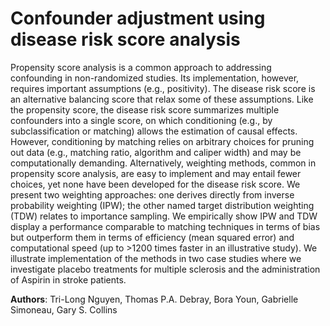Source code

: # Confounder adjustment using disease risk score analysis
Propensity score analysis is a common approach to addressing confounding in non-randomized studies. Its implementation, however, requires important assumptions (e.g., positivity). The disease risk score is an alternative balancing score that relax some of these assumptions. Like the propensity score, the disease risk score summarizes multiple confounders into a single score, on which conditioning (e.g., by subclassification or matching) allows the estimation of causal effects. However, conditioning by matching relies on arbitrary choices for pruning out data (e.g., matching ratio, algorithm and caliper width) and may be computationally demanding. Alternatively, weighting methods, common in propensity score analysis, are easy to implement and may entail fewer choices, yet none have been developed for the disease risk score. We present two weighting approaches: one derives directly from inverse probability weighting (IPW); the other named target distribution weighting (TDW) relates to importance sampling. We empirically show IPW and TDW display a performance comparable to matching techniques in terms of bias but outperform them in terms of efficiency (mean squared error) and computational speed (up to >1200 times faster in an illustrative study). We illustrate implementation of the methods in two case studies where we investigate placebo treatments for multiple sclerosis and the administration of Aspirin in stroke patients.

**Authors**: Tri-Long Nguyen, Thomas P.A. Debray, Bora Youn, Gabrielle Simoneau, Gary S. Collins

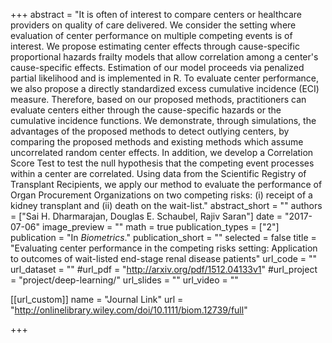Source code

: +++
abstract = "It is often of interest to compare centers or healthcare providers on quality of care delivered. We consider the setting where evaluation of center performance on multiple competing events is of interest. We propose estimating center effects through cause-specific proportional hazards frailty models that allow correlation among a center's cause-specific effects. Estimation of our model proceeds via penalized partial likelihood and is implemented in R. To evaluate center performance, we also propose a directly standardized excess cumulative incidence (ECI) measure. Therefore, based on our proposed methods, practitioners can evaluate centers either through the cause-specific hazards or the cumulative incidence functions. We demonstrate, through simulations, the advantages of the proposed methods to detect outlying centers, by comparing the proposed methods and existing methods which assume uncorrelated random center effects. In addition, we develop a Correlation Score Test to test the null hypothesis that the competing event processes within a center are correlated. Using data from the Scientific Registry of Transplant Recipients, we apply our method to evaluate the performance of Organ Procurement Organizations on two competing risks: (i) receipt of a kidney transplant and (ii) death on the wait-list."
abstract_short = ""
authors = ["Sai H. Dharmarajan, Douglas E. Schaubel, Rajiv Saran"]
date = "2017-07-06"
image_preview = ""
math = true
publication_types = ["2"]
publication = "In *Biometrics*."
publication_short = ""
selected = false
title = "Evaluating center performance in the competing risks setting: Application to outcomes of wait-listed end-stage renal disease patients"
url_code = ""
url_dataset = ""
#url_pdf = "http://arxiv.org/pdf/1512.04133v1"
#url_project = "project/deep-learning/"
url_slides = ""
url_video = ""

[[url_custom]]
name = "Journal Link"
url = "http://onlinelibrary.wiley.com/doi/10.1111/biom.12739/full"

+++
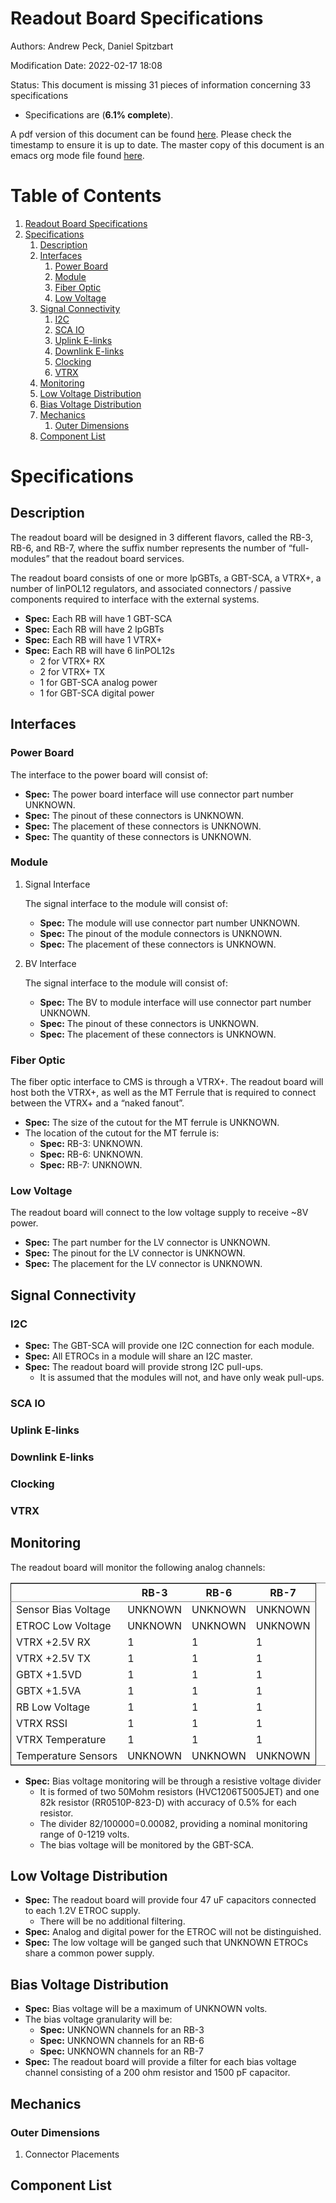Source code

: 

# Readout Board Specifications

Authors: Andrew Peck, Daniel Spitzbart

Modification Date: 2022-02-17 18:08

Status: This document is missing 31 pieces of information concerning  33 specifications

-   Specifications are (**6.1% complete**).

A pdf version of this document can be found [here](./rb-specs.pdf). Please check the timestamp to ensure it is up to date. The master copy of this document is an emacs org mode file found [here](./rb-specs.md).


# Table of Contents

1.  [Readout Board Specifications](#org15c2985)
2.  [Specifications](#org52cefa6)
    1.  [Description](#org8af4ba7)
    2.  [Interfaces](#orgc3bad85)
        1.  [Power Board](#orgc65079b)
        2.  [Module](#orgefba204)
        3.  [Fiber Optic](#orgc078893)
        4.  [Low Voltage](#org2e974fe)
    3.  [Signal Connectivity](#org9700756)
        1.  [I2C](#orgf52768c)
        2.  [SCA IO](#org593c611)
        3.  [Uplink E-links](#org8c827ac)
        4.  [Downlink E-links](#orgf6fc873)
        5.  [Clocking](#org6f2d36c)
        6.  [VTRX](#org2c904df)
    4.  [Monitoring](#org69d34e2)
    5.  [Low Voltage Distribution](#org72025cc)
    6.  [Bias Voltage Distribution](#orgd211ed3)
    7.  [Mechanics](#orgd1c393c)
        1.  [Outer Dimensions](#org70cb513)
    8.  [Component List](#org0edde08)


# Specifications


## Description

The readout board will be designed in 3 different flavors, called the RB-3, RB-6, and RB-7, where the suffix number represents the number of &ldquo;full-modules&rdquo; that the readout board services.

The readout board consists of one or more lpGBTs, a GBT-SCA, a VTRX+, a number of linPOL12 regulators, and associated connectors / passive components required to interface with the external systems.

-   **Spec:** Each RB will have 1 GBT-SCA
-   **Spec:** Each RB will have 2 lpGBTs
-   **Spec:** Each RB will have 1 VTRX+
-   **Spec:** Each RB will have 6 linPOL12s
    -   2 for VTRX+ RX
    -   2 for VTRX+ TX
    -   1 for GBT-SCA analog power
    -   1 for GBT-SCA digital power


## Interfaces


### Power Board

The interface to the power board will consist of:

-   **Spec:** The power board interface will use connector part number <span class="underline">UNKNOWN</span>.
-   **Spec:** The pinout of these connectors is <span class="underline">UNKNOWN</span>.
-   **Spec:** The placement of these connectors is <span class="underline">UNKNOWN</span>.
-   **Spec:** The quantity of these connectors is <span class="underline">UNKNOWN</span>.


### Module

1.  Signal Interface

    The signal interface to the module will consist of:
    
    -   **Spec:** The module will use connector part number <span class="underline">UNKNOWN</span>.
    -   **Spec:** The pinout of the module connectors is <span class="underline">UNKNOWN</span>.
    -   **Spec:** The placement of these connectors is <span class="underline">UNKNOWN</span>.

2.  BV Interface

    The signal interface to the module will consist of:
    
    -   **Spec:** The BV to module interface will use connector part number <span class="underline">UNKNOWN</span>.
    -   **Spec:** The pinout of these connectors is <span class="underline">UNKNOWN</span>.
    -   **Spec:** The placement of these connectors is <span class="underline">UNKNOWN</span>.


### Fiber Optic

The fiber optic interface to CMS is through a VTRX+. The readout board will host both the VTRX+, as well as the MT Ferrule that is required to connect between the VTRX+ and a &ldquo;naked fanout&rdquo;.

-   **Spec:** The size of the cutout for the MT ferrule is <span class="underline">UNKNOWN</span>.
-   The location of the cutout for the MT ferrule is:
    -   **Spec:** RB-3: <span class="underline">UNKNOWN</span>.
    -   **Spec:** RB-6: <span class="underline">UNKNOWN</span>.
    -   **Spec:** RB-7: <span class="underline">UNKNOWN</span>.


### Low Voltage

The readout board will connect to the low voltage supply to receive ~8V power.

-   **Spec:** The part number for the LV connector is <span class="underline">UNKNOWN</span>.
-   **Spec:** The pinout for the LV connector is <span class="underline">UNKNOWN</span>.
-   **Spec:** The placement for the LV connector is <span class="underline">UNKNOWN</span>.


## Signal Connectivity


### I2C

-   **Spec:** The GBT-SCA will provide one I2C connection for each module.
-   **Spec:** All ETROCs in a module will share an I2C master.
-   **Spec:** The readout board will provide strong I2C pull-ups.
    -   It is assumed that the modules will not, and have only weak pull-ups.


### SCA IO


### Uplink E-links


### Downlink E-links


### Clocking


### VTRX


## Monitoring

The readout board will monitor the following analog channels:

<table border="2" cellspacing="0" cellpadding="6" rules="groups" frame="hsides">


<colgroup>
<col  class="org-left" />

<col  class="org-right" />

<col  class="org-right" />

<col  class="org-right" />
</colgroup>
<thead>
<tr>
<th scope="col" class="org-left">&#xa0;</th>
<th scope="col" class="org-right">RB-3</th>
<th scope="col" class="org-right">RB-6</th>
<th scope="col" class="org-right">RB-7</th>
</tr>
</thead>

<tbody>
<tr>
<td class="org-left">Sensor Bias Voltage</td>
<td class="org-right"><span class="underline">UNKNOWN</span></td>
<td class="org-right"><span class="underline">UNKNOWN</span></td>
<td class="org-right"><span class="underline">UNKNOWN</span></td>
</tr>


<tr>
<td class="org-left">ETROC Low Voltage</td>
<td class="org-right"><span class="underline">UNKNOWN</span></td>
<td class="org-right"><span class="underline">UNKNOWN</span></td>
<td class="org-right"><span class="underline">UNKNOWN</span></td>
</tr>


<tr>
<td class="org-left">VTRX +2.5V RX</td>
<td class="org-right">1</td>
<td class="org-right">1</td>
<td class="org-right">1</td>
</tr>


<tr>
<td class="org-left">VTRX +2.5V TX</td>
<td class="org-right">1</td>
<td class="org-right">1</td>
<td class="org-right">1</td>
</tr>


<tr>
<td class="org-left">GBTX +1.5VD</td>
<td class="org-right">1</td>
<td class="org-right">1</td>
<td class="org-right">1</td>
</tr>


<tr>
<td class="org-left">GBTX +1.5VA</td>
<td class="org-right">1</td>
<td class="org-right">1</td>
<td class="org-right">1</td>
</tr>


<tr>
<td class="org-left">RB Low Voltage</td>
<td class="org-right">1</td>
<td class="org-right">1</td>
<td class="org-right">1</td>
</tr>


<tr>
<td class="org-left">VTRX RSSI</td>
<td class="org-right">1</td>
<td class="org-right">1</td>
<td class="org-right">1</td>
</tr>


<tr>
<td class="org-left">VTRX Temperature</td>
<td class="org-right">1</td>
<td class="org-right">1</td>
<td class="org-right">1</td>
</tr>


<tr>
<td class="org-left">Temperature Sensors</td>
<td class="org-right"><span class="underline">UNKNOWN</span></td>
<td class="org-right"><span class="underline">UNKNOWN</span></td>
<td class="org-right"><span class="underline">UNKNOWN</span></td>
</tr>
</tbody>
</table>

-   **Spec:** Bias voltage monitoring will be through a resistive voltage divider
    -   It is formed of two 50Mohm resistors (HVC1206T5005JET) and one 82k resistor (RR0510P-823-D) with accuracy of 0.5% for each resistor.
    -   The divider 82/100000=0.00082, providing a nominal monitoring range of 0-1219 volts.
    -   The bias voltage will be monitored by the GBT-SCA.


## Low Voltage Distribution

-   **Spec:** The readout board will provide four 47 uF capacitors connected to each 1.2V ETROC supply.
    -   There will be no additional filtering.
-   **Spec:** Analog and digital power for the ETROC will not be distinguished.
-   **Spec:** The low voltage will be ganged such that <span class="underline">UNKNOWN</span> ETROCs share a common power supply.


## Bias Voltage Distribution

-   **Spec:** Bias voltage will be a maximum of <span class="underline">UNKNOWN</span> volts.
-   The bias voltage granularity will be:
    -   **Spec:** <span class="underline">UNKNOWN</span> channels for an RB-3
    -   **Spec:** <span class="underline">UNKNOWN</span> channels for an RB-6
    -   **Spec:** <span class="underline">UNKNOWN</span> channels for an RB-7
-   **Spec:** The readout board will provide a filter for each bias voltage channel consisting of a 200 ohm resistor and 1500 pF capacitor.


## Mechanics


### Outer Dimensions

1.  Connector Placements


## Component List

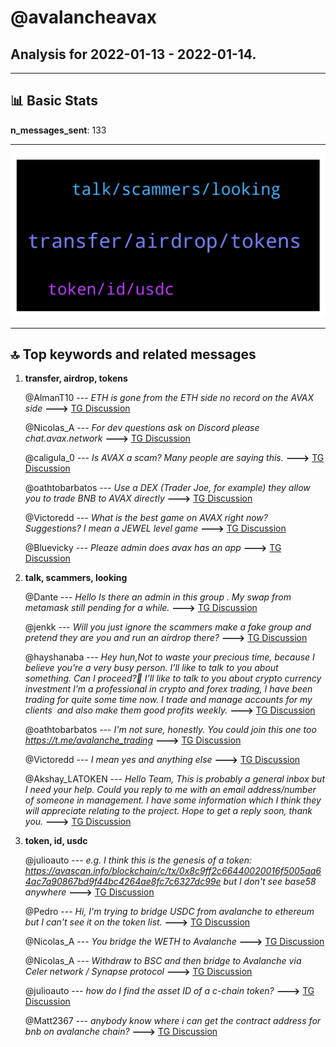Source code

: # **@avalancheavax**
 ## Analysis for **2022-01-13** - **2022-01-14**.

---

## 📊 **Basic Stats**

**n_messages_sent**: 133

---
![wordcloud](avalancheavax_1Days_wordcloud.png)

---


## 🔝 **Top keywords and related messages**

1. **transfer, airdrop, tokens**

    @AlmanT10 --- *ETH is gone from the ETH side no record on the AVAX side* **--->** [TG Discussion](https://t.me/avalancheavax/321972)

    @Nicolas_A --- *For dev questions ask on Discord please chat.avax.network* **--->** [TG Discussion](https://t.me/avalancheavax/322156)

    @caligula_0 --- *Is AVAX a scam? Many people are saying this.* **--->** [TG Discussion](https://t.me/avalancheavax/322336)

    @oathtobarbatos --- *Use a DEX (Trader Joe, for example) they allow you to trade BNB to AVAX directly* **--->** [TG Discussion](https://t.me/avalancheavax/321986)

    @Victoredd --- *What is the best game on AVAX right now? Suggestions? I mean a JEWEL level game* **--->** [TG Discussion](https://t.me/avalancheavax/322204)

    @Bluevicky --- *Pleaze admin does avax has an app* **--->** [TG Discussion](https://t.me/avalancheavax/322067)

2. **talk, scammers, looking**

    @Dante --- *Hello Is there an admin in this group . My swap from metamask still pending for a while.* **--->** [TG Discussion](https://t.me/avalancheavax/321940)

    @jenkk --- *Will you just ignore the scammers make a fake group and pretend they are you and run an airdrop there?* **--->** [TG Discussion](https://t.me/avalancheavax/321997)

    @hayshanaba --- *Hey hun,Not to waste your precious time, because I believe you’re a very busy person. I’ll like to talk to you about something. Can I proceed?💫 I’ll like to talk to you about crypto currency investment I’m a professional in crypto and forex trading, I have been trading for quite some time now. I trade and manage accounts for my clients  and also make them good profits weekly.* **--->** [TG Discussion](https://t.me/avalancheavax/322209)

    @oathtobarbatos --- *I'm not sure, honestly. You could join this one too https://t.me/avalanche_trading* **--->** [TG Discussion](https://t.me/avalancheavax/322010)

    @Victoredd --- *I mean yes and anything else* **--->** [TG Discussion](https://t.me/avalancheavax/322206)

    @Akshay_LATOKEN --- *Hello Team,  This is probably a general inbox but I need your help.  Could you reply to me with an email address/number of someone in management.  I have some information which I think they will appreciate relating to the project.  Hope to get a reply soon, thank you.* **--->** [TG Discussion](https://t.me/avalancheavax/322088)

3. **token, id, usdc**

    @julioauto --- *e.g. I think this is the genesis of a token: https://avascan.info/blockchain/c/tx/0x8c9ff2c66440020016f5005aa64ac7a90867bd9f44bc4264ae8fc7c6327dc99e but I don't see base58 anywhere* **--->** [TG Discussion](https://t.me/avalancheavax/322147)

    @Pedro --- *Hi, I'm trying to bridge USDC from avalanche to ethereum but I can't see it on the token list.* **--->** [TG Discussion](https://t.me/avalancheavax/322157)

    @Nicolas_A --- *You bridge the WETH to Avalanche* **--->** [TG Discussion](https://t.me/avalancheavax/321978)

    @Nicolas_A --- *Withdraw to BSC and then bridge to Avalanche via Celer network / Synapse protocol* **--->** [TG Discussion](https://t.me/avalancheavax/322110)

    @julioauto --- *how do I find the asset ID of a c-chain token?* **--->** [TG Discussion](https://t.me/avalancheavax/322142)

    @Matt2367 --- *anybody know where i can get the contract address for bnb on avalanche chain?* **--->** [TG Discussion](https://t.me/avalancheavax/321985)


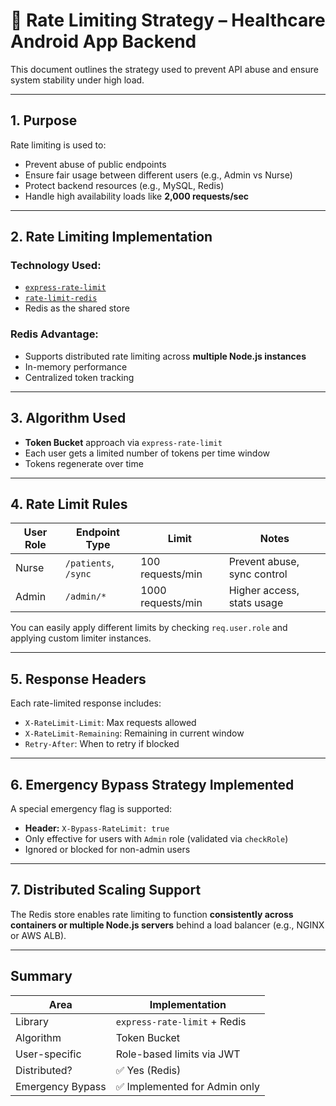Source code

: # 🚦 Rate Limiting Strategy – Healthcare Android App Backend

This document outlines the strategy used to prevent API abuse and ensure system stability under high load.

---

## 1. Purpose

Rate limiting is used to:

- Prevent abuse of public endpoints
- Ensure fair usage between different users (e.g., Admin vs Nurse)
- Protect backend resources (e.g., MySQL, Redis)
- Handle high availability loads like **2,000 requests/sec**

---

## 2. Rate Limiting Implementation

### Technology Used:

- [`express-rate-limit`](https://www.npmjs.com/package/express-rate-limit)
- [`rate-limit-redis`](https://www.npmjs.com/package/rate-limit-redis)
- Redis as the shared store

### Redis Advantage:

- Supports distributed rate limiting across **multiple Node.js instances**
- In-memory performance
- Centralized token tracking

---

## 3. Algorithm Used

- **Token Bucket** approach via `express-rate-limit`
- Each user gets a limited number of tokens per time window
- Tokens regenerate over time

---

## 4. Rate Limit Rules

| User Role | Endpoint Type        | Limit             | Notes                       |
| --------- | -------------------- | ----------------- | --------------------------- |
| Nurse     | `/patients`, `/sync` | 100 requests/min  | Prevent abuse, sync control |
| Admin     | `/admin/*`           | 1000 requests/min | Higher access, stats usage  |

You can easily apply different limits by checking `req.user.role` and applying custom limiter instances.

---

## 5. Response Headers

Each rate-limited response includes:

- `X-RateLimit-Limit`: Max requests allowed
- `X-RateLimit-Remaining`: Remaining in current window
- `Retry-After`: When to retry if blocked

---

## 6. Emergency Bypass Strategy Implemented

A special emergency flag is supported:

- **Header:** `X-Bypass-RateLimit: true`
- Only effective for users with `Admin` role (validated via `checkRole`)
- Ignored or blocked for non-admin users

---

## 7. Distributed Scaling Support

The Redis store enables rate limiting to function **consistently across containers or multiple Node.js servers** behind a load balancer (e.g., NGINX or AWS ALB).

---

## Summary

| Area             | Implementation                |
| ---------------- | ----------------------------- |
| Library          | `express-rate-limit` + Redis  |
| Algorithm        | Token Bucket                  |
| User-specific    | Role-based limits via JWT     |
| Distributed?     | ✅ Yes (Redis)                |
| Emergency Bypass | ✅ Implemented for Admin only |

□ □ □ □ □ □ □

• Task requirements
Reply with every line of the listing that has the string "limits".

• Result
You can easily apply different limits by checking `req.user.role` and applying custom limiter instances.
| User-specific    | Role-based limits via JWT     |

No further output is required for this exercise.